Couto Reis distingue este rio Preto de outro, que, pela descrição, trata-se do rio Urubu, que corre junto ao rio Imbé e deságua na lagoa de Cima. Tanto o primeiro rio Preto mencionado pelo militar cartógrafo quanto o rio do Colégio não apresentam interesse para a navegação por serem serranos. A utilidade de um rio estava muito associada à sua navegabilidade, pois havia apenas estradas de terra para percurso a pé e a montaria. Lembremos que, naquele tempo, não existiam ferroviais e rodovias. Daí, certamente, a desinteresse por rios total ou parcialmente não navegáveis.

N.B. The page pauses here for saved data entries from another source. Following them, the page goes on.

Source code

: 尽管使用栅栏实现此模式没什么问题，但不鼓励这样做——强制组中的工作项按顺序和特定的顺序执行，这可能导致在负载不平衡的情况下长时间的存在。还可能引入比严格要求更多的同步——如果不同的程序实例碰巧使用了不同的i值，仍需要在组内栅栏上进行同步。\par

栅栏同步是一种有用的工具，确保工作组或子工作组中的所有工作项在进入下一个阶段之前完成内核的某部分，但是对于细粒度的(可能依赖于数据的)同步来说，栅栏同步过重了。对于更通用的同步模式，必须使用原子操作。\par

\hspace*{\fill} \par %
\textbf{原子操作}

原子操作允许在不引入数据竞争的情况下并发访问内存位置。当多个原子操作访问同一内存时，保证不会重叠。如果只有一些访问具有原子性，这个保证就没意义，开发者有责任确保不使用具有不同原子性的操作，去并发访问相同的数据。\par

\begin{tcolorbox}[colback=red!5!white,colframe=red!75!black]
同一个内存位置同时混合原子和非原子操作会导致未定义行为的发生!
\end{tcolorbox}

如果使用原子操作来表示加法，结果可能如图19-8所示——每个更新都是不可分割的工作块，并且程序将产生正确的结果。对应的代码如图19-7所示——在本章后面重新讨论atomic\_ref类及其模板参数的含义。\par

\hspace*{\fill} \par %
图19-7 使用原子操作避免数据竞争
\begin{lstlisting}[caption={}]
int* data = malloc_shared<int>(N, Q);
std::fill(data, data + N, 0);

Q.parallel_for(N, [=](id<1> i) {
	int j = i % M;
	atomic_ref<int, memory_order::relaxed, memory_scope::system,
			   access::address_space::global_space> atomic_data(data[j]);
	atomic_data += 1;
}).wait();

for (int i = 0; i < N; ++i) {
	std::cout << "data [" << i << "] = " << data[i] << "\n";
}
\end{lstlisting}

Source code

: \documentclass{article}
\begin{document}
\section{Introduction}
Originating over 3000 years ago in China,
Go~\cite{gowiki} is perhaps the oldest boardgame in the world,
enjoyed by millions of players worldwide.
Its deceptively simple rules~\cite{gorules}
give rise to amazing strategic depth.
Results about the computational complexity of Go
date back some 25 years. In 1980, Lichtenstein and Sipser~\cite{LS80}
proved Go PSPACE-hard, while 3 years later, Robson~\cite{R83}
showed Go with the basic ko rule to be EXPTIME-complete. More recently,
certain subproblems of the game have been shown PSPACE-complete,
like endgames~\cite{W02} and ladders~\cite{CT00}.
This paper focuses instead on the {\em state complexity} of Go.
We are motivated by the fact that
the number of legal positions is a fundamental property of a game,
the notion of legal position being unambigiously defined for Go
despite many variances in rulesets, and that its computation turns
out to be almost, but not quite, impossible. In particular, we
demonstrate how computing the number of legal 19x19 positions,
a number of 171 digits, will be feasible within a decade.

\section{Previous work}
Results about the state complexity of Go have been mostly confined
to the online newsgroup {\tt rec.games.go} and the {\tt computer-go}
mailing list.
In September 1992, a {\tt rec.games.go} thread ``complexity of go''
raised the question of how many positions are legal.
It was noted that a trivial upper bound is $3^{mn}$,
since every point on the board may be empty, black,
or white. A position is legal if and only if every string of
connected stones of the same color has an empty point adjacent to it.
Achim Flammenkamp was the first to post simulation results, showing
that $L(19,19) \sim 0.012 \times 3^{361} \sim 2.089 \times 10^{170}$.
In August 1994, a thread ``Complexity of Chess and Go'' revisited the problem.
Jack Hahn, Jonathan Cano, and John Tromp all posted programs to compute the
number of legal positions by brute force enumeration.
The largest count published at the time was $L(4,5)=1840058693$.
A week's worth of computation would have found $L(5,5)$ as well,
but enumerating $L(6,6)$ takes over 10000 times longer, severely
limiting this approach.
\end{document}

Ambos têm suas nascentes em pontos elevados da Serra do Mar, conhecida localmente pelo nome genérico de Imbé. O rio do Colégio corre pela vertente interior dela e desemboca no Paraíba do Sul. Já o rio Preto tem seu curso na vertente externa (atlântica) da Serra do Mar. Quando ele alcança a planície aluvial, sua foz se bifurca. Um braço desemboca no Paraíba do Sul e outro no rio Ururaí, que nasce na lagoa de Cima. O rio Preto merecerá maior atenção em artigo vindouro. Por ora fiquemos apenas com o rio do Colégio.
São Fidélis nasceu como aldeia para catequese dos índios coroados e puris por volta de 1780. No princípio do século XIX, já havia uma estrada movimentada entre Campos e São Fidélis. Por ela, passou o príncipe naturalista alemão Maximiliano de Wied-Neuwied, que deixou uma bela descrição da paisagem encontrada nas cercanias do rio do Colégio. Ele escreveu: “Após atravessarmos agradável região cheia de aspectos variados, atingimos a fazenda do Colégio, já ao anoitecer; seguimos, porém, antes que ficasse completamente escuro, até o pequeno rio do Colégio, que éramos obrigados a transpor. Os cavalos e burros tiveram que deslizar por forte rampa, que a chuva tornara de todo escorregadia, e alguns rolaram por ela abaixo. Contudo, passamos sem novidade a profunda e rápida corrente, embora ficássemos completamente encharcados. Logo penetramos numa densa floresta, à margem do rio, que prosseguiu, durante légua e meia, até S. Fidélis. Era, então, noite fechada e a trilha, muito estreita, passando, muitas vezes, sobre a própria barranca íngreme do rio, era inóspita e obstruída pela galharia seca e as árvores tombadas. O soldado, que conhecia bem o caminho, cavalgava adiante, e constantemente apeava, com o nosso pessoal, para remover os obstáculos, o que nos obrigou, muitas vezes, a afastar os cavalos a boa distância. Chegamos, por fim, a uma brusca e profunda ribanceira, atravessada por estreita ponte constituída por três troncos de árvores. Puseram nela uma série de travessas, para garantir marcha mais firme aos animais; apesar disso, escorregaram em várias ocasiões; e alguns quase caíram. Com um pouco de paciência, conseguimos, felizmente, superar mais essa dificuldade. Nas sombras da floresta, esvoaçavam inúmeros insetos luminosos, gritavam curiangos, grandes cigarras se ouviam a extraordinária distância, e a estranha toada de um exército de rãs ressoava nas trevas noturnas da brenha solitária. Alcançamos, afinal, um campo à beira do rio, e achamo-nos de repente no meio das malocas dos índios Coroados de S. Fidélis.” (Viagem ao Brasil. Belo Horizonte: Itatiaia; São Paulo: Edusp, 1989).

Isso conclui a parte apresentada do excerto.